What to work on:
Pick out all lines with the word "dans" from the records that follow.

Dataset entries:
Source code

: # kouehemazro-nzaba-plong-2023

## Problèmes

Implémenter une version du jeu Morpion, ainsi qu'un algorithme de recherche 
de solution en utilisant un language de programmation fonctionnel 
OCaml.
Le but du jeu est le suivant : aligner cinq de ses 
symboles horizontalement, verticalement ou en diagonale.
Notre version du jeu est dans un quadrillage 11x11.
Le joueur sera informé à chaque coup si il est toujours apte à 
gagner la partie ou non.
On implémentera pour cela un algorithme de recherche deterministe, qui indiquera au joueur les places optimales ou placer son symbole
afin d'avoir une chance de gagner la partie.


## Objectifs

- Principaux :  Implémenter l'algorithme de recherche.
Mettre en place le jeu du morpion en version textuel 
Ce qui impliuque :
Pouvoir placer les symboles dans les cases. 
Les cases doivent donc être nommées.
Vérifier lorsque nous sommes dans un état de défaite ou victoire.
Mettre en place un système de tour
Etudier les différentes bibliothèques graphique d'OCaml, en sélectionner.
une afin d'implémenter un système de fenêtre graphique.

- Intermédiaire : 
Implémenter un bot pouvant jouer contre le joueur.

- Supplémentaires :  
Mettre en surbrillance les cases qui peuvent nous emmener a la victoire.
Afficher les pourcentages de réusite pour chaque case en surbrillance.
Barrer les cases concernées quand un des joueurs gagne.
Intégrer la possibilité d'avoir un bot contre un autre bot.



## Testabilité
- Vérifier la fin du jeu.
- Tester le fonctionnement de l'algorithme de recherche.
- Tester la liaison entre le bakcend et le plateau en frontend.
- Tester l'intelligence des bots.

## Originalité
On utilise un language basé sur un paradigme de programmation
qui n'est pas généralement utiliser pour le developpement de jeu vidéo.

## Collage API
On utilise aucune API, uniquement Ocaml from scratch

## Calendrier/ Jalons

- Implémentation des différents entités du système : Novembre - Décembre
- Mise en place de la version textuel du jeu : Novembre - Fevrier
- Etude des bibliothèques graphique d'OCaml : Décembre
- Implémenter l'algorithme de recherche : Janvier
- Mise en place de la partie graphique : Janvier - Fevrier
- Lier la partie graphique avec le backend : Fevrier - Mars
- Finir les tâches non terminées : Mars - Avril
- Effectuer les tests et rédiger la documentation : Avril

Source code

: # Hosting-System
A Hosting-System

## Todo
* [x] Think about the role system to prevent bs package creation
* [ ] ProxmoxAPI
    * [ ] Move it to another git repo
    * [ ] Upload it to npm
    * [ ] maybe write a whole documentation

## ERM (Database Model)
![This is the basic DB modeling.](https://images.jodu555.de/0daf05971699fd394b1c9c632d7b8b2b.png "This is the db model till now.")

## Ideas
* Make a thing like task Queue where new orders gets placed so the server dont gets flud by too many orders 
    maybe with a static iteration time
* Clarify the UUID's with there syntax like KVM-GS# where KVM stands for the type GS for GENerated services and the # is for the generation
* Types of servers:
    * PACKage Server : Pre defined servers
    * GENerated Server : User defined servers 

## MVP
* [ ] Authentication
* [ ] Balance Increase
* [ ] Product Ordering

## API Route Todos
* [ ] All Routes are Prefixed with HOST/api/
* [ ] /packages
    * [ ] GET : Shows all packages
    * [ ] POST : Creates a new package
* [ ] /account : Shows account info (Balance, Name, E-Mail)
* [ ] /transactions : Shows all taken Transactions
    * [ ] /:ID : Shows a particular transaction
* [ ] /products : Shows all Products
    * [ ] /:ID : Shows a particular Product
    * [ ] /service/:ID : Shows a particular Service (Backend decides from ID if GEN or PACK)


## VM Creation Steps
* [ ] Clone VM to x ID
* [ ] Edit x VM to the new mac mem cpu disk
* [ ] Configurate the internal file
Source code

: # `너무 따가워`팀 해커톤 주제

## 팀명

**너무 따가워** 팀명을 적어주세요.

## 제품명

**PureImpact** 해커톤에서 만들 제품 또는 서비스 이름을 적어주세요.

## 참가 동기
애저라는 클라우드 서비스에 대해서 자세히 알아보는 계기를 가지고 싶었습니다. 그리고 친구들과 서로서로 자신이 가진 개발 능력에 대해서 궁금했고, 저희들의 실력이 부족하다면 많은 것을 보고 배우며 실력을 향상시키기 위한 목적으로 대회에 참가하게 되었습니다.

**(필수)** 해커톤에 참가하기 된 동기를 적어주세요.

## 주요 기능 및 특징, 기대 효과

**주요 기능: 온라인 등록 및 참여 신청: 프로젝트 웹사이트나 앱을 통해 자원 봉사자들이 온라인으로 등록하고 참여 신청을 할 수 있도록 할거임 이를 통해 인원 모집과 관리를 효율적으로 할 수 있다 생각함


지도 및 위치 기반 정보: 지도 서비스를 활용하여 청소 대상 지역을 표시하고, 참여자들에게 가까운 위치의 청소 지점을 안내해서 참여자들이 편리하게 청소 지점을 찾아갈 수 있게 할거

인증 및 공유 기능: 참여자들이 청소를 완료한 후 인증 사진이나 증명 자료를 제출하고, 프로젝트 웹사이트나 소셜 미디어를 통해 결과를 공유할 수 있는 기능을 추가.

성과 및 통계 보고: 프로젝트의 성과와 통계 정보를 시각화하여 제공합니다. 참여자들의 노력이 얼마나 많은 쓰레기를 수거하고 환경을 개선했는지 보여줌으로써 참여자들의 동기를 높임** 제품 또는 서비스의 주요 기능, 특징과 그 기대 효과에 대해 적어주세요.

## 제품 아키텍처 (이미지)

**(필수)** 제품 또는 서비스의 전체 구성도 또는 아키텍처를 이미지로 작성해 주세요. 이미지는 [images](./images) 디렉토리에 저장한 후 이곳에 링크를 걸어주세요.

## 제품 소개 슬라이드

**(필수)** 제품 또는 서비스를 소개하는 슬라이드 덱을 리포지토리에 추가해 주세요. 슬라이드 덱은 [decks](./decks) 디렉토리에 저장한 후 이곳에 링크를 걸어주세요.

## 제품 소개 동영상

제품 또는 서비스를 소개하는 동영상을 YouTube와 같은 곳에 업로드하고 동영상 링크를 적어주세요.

Result for this exercise:
Notre version du jeu est dans un quadrillage 11x11.
Pouvoir placer les symboles dans les cases. 
Vérifier lorsque nous sommes dans un état de défaite ou victoire.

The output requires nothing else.